Hear, O Israel! The LORD is our God, the LORD is one! You shall love the LORD your God with all your heart and with all your soul and with all your might. These words, which I am commanding you today, shall be on your heart. You shall teach them diligently to your sons and shall talk of them when you sit in your house and when you walk by the way and when you lie down and when you rise up. You shall bind them as a sign on your hand and they shall be as frontals on your forehead. You shall write them on the doorposts of your house and on your gates. (Deuteronomy 6:4-9 NASB)
Fathers, do not provoke your children to anger, but bring them up in the discipline and instruction of the Lord. (Ephesians 6:4)
I’m very grateful that both my parents and in-laws did the hard work in those early years of parenting to ensure that their children had a good relationship with them. As a result, it was the most natural thing in the world to involve them in my courting relationship. They never had to force it upon me. I wanted to their advice, protection, and support. If they hadn’t volunteered it, I would have asked for it.

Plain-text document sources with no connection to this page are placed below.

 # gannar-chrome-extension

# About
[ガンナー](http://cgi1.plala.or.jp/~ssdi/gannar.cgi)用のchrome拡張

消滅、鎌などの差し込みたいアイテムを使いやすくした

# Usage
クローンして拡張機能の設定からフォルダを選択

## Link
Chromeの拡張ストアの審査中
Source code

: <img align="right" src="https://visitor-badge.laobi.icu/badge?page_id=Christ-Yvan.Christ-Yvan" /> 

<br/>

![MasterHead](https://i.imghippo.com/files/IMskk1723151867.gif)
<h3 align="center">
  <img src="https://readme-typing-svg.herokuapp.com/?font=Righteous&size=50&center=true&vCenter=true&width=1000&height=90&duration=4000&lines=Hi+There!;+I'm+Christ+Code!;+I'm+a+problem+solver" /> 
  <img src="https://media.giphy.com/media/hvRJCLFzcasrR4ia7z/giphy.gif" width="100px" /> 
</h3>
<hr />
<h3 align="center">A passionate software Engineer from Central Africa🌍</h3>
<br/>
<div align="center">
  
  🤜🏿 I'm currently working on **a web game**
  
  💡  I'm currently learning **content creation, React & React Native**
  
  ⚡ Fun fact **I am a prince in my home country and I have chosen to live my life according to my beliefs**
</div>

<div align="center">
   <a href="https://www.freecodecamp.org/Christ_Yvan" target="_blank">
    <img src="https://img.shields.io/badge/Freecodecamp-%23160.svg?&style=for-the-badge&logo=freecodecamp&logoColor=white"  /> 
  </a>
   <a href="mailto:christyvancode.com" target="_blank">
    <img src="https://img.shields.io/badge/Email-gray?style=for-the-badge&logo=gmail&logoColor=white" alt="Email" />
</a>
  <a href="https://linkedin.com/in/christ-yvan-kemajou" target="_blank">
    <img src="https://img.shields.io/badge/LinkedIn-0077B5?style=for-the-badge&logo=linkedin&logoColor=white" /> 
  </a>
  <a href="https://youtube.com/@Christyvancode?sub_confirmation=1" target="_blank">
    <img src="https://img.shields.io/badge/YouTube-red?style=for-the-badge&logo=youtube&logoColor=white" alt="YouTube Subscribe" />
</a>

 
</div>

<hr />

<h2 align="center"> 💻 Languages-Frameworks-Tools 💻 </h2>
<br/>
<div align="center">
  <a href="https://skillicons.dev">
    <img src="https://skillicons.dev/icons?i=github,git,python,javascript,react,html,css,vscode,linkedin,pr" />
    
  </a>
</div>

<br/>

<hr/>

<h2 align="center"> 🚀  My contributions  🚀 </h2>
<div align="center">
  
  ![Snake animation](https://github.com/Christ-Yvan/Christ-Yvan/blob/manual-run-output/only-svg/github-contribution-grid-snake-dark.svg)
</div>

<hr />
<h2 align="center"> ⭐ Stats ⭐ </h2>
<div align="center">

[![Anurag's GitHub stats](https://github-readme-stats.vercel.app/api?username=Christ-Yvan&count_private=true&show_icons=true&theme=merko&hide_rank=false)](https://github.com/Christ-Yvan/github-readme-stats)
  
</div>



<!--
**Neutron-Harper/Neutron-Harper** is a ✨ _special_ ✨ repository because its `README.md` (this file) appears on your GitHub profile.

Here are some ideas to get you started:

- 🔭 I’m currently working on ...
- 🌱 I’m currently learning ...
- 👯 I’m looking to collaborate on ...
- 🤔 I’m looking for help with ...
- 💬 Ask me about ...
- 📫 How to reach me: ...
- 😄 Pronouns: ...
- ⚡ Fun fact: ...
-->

Parents who do not have this relational foundation should be very careful in moving forward with courtship. It’s not impossible for them to restore the relationship and play a more involved role in their child’s life. But they need to take the time to gain trust, beginning with a transparent conversation that includes the phrase, “Please forgive me for…”
An eagerness to court
This is related to the previous point. Forcing, manipulating, or coercing your children into doing courtship is one of the best ways to foster bitterness and resentment. All the parties involved in a courtship should want to be involved in a courtship.
To accomplish this, parents must begin teaching about courtship before the first time they have a crush on a member of the opposite sex. A couple should go into the relationship knowing what courtship is, why it is done, and excited about all of it They need to understand the orthodoxy, orthopraxy, and orthopathy of courtship right from the beginning.
A consistent pursuit of purity
Laws have loopholes. No one knew this better than the Pharisees (Matthew 23:16-22, Mark 7:9-13). A law-governed courtship will create an extensive list of dos and don’ts. But if there is no heart to glorify God, there will be a temptation to indulge in anything not on the “list”.
I know too many young men who followed all the courtship rules (per se) but were enslaved to pornagrophy the entire time. This inconsistency carries over into the marriage and creates innumerable problems. Often times, courtship takes the blame for these problems. But the bigger issue was hypocrisy.
A courtship governed by grace and love will go beyond any list. A heart that desires purity will protect itself in both public and private. Courtship must never be used as a mask to cover deeper issues of immorality. It’s merely a tool to be used for the glory of God.
A realistic expectation of courtship’s purpose
Courtship is often sold to young people and their parents as a way to ensure marital and sexual bliss, free from the problems that plague dating relationships. Experience soon teaches that courtship does not deliver on those kind of promises. Disillusionment sets in and before long the baby is thrown out with the bathwater.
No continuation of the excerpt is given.